Implement 4over6 NVFP4 recipe by zianglih · Pull Request #2972 · NVIDIA/TransformerEngine

zianglih · 2026-05-09T03:50:20Z

Description

Implement 4over6 nvfp4 from:

Paper: https://arxiv.org/abs/2512.02010
Code: https://github.com/mit-han-lab/fouroversix

FlashInfer PR:

Support 4over6 nvfp4 for quantizer and fused MoE flashinfer-ai/flashinfer#3264

Enable per-block map-to-4 versus map-to-6 candidate selection for 1D/2D NVFP4 quantization in the NVFP4BlockScaling recipe. This mode currently requires RHT and stochastic rounding to be disabled. Both original per-tensor scaling and row-scaling NVFP4 introduced by #2931 are supported.

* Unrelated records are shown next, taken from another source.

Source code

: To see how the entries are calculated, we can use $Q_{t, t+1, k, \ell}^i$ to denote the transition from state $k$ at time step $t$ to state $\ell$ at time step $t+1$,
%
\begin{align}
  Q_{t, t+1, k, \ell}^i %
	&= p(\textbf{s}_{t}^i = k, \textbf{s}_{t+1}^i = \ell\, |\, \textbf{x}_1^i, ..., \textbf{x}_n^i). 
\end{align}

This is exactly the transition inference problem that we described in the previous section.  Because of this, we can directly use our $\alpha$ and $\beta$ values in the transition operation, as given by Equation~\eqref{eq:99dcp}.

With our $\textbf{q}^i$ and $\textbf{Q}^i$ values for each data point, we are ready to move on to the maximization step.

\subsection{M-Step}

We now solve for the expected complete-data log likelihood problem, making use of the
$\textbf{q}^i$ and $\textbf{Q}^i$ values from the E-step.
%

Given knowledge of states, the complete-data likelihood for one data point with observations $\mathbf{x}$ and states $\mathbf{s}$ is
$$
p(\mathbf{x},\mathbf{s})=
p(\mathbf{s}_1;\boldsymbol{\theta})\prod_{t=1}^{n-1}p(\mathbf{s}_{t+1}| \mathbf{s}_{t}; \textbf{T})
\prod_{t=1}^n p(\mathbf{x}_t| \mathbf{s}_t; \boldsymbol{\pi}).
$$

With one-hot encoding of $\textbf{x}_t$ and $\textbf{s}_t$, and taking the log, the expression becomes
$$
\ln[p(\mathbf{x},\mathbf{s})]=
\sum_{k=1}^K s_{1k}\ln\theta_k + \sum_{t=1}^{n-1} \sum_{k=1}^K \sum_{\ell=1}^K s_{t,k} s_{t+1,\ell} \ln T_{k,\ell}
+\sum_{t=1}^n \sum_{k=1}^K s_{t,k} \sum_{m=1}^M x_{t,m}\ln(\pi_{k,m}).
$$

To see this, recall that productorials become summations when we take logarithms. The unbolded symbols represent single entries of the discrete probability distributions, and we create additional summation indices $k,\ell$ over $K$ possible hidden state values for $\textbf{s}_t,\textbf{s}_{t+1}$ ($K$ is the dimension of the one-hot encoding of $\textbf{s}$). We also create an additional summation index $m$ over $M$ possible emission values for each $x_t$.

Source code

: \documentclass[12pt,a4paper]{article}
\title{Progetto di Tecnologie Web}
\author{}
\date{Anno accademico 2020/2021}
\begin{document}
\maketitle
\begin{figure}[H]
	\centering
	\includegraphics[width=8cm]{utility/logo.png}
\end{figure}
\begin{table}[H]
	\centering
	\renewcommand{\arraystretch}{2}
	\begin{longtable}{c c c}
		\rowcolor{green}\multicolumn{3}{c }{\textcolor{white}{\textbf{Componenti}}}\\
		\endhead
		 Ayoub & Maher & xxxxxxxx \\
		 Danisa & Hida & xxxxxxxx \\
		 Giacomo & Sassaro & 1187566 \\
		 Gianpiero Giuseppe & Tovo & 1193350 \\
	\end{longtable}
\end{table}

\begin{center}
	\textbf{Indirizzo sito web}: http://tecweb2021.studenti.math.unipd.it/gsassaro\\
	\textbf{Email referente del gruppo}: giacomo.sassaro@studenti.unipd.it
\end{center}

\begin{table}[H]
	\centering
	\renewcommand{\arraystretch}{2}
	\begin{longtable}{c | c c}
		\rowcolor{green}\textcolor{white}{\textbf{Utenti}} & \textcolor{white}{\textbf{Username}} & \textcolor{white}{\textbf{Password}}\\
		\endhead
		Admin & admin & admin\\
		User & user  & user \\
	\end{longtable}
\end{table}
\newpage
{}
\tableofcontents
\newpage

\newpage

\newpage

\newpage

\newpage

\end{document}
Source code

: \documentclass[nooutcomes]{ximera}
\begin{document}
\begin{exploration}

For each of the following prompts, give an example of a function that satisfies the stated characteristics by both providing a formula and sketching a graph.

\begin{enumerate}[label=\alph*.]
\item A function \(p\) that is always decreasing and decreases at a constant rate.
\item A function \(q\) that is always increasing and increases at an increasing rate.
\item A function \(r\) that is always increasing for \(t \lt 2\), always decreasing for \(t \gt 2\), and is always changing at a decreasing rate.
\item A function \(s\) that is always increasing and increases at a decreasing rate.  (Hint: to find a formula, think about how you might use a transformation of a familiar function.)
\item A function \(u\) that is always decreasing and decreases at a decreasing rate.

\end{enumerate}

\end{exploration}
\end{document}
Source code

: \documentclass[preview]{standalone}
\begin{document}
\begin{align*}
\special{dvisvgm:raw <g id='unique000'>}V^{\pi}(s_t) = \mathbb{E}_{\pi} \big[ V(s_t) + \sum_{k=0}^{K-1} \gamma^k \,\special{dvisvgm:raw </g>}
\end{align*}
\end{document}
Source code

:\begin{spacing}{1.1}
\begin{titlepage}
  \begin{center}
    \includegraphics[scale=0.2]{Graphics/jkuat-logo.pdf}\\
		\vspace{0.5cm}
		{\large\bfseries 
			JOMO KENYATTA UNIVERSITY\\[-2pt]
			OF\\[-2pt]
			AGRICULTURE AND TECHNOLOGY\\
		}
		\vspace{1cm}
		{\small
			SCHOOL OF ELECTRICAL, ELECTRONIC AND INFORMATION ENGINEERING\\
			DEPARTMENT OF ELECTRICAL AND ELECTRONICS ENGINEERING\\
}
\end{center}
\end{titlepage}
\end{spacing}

This PR also fixes a few minor bugs for row-scaled NVFP4 from #2931.

Type of change

Documentation change (change only to the documentation, either a fix or a new content)
Bug fix (non-breaking change which fixes an issue)
New feature (non-breaking change which adds functionality)
Breaking change (fix or feature that would cause existing functionality to not work as expected)
Infra/Build change
Code refactoring

Changes

Please list the changes introduced in this PR:

Adds scoped NVFP4 4over6 control through NVTE_NVFP4_4OVER6=weights|activations|all, with unset preserving existing behavior, and threads the selected scope through recipes, quantizers, tensor metadata, split quantization, single-tensor quantization, and C++ tensor/config APIs.
Implements 1D & 2D NVFP4 4over6 quantization in the existing NVFP4 CUDA paths by comparing TE-style map-to-4 and map-to-6 FP4 candidates with the original 4over6 MSE rule, choosing map-to-6 on ties, honoring NVTE_USE_FAST_MATH, and rejecting unsupported combinations such as stochastic rounding, grouped tensors, and RHT.
Updates dequantization and NVFP4 GEMM scaling to respect per-tensor 4over6 metadata, using 256-based normalization for 4over6 tensors and 448-based normalization for regular NVFP4 tensors without requiring callers to do hidden rescaling.
Extends the Python reference implementation to mirror the intended ground truth, meaning TE-style candidate quantization plus original 4over6 MSE/compare logic, and uses this reference for bitwise exact tests where fast math is disabled.
Expands C++ and Python coverage across exact NVFP4 quantization, GEMM, dequantization, recipe scope resolution, quantized tensor handling, numerics, sanity, CUDA graph, torch compile, CPU offload, fusible ops, and backward override paths, while documenting the new environment variable and known unsupported modes.

Checklist:

I have read and followed the contributing guidelines
The functionality is complete
I have commented my code, particularly in hard-to-understand areas
I have made corresponding changes to the documentation
My changes generate no new warnings
I have added tests that prove my fix is effective or that my feature works
New and existing unit tests pass locally with my changes

greptile-apps · 2026-05-09T03:55:44Z

Greptile Summary

This PR adds NVFP4 4over6 quantization support to TransformerEngine's NVFP4BlockScaling recipe. For each 1x16 block, it quantizes with both a map-to-4 candidate (1.5x expanded scale) and a map-to-6 candidate (normal scale), then selects the lower-error option (tie goes to map-to-6), mirroring the approach from the fouroversix paper/repo.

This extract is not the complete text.